System Administration
cancel
Showing results for 
Search instead for 
Did you mean: 

I/O error Disk and timeout issue

caj
Frequent Advisor

I/O error Disk and timeout issue

Hi ,

I have 5* bl460c g7 server with EVA6400 ,VC fabric with 2* 8/40 brocade switch.

Each VC has 2*8 GB link to each switch .And all the 4 port on the each controller is connected as per the standard .

OS RHEL 5u6

I am facing the below error when ever there is heavy I/O ,or some times (one try out of 10) simple multipath -ll or pvs will hung for some time and it throw the below error in the console/message file .Does any one having any idea what si gone wrong ?

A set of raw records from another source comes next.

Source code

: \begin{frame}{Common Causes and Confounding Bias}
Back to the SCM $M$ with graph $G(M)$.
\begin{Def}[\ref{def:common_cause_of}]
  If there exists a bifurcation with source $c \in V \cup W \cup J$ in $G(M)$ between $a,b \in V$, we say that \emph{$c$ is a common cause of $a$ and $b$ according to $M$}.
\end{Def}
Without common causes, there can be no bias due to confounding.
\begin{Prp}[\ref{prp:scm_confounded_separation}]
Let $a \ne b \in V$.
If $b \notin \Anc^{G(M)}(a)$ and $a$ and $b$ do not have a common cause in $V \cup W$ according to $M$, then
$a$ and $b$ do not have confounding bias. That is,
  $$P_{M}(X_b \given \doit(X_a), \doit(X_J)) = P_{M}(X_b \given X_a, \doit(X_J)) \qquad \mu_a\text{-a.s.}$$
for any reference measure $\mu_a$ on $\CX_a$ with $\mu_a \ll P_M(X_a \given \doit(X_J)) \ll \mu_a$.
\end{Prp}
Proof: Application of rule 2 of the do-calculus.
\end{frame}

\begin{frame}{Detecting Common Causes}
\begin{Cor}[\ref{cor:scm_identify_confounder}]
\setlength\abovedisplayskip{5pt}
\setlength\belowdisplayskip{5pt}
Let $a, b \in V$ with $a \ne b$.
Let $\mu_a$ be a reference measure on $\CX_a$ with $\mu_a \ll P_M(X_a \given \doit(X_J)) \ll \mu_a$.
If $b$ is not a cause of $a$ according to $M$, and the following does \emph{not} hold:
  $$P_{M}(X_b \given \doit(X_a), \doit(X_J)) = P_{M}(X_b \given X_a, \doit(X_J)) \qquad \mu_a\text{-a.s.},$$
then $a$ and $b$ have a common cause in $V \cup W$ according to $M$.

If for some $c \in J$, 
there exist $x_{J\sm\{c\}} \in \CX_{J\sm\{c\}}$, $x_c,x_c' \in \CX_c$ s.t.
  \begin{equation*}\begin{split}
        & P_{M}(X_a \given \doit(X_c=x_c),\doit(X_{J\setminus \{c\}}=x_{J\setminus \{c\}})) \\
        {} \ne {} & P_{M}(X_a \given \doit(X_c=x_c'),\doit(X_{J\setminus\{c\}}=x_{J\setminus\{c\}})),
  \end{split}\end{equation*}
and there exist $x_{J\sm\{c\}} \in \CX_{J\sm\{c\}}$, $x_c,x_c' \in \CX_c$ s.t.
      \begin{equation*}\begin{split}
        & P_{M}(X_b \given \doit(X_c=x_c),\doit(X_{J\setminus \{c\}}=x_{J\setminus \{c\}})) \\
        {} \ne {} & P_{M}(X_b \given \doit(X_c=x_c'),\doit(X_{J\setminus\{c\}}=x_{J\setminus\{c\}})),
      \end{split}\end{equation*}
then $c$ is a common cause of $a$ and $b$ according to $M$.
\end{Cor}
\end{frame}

Jan 19 03:15:54 testkernel: INFO: task mpath_prio_alua:23084 blocked for more than 120 seconds.
Jan 19 03:15:54 testkernel: "echo 0 > /proc/sys/kernel/hung_task_timeout_secs" disables this message.
Jan 19 03:15:54 testkernel: mpath_prio_al D ffffffff80153806 0 23084 8051 (NOTLB)
Jan 19 03:15:54 testkernel: ffff810f6b2f9a28 0000000000000086 ffff81080a6a2080 ffff81080bdbe4f8
Jan 19 03:15:54 testkernel: ffff81080bdbe000 0000000000000001 ffff810828250820 ffff81080b82e7a0
Jan 19 03:15:54 testkernel: 00005afd5ca08298 0000000000002cd3 ffff810828250a08 0000000f0a0b52c0
Jan 19 03:15:54 testkernel: Call Trace:
Jan 19 03:15:54 testkernel: [] wait_for_completion+0x79/0xa2
Jan 19 03:15:54 testkernel: [] default_wake_function+0x0/0xe
Jan 19 03:15:54 testkernel: [] blk_execute_rq_nowait+0x7e/0x92
Jan 19 03:15:54 testkernel: [] blk_execute_rq+0x98/0xc0
Jan 19 03:15:54 testkernel: [] sg_io+0x258/0x356
Jan 19 03:15:54 testkernel: [] scsi_cmd_ioctl+0x1d2/0x3b5
Jan 19 03:15:54 testkernel: [] avc_has_perm+0x46/0x58
Jan 19 03:15:54 testkernel: [] do_lookup+0x65/0x1e6
Jan 19 03:15:54 testkernel: [] :sd_mod:sd_ioctl+0x93/0xc2
Jan 19 03:15:54 testkernel: [] blkdev_driver_ioctl+0x5d/0x72
Jan 19 03:15:54 testkernel: [] blkdev_ioctl+0x63c/0x697
Jan 19 03:15:54 testkernel: [] avc_has_perm+0x46/0x58
Jan 19 03:15:54 testkernel: [] inode_has_perm+0x56/0x63
Jan 19 03:15:54 testkernel: [] blkdev_open+0x0/0x4f
Jan 19 03:15:54 testkernel: [] blkdev_open+0x23/0x4f
Jan 19 03:15:54 testkernel: [] __dentry_open+0x101/0x1dc
Jan 19 03:15:54 testkernel: [] block_ioctl+0x1b/0x1f
Jan 19 03:15:54 testkernel: [] do_ioctl+0x21/0x6b
Jan 19 03:15:54 testkernel: [] vfs_ioctl+0x457/0x4b9
Jan 19 03:15:54 testkernel: [] sys_ioctl+0x59/0x78
Jan 19 03:15:54 testkernel: [] tracesys+0xd5/0xe0
J


Appriciate your response on this

Thanks
1 REPLY
Matti_Kurkela
Honored Contributor

Re: I/O error Disk and timeout issue

The "mpath_prio_alua" process has been stuck waiting for response from the storage system for more than 120 seconds, causing the hung-task detector in the kernel to trigger.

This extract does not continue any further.